▶ **Dataset**:
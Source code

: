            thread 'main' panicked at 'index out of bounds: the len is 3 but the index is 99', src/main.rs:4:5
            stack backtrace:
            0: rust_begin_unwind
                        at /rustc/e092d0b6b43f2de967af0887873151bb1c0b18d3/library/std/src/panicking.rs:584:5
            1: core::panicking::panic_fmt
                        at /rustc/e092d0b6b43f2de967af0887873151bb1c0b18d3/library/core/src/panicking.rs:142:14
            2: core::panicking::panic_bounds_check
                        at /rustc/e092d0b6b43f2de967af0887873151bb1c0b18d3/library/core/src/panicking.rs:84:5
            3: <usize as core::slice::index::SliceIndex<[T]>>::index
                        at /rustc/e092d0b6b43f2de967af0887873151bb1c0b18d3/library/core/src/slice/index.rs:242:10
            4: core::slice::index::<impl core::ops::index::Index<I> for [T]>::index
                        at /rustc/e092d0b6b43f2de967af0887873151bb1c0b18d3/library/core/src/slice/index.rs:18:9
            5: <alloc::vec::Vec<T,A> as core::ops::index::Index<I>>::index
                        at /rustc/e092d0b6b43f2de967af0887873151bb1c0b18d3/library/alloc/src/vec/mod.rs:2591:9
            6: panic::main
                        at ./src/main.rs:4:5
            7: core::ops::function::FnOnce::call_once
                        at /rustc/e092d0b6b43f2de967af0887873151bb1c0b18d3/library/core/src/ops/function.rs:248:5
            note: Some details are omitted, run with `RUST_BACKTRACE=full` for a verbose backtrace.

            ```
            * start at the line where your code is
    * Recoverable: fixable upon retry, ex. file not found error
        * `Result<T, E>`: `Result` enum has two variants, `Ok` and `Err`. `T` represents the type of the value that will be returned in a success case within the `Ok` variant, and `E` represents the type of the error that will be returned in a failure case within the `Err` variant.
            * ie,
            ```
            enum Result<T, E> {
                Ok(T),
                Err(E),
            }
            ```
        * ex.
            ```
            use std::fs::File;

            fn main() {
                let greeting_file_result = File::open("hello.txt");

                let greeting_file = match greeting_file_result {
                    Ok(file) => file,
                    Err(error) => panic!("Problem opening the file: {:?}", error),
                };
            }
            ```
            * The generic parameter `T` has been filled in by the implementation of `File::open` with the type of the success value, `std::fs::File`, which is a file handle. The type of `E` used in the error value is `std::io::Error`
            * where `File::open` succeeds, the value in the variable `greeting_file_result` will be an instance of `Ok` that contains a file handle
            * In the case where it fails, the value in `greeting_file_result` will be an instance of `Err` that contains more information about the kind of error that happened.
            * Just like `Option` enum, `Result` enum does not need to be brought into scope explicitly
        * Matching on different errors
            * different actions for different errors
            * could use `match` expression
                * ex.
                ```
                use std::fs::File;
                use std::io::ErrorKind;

▶ **Problem details**:
Print out the records exactly as they were entered.

▶ **Answer box**:
Source code

:            thread 'main' panicked at 'index out of bounds: the len is 3 but the index is 99', src/main.rs:4:5
            stack backtrace:
            0: rust_begin_unwind
                        at /rustc/e092d0b6b43f2de967af0887873151bb1c0b18d3/library/std/src/panicking.rs:584:5
            1: core::panicking::panic_fmt
                        at /rustc/e092d0b6b43f2de967af0887873151bb1c0b18d3/library/core/src/panicking.rs:142:14
            2: core::panicking::panic_bounds_check
                        at /rustc/e092d0b6b43f2de967af0887873151bb1c0b18d3/library/core/src/panicking.rs:84:5
            3: <usize as core::slice::index::SliceIndex<[T]>>::index
                        at /rustc/e092d0b6b43f2de967af0887873151bb1c0b18d3/library/core/src/slice/index.rs:242:10
            4: core::slice::index::<impl core::ops::index::Index<I> for [T]>::index
                        at /rustc/e092d0b6b43f2de967af0887873151bb1c0b18d3/library/core/src/slice/index.rs:18:9
            5: <alloc::vec::Vec<T,A> as core::ops::index::Index<I>>::index
                        at /rustc/e092d0b6b43f2de967af0887873151bb1c0b18d3/library/alloc/src/vec/mod.rs:2591:9
            6: panic::main
                        at ./src/main.rs:4:5
            7: core::ops::function::FnOnce::call_once
                        at /rustc/e092d0b6b43f2de967af0887873151bb1c0b18d3/library/core/src/ops/function.rs:248:5
            note: Some details are omitted, run with `RUST_BACKTRACE=full` for a verbose backtrace.

            ```
            * start at the line where your code is
    * Recoverable: fixable upon retry, ex. file not found error
        * `Result<T, E>`: `Result` enum has two variants, `Ok` and `Err`. `T` represents the type of the value that will be returned in a success case within the `Ok` variant, and `E` represents the type of the error that will be returned in a failure case within the `Err` variant.
            * ie,
            ```
            enum Result<T, E> {
                Ok(T),
                Err(E),
            }
            ```
        * ex.
            ```
            use std::fs::File;

            fn main() {
                let greeting_file_result = File::open("hello.txt");

                let greeting_file = match greeting_file_result {
                    Ok(file) => file,
                    Err(error) => panic!("Problem opening the file: {:?}", error),
                };
            }
            ```
            * The generic parameter `T` has been filled in by the implementation of `File::open` with the type of the success value, `std::fs::File`, which is a file handle. The type of `E` used in the error value is `std::io::Error`
            * where `File::open` succeeds, the value in the variable `greeting_file_result` will be an instance of `Ok` that contains a file handle
            * In the case where it fails, the value in `greeting_file_result` will be an instance of `Err` that contains more information about the kind of error that happened.
            * Just like `Option` enum, `Result` enum does not need to be brought into scope explicitly
        * Matching on different errors
            * different actions for different errors
            * could use `match` expression
                * ex.
                ```
                use std::fs::File;
                use std::io::ErrorKind;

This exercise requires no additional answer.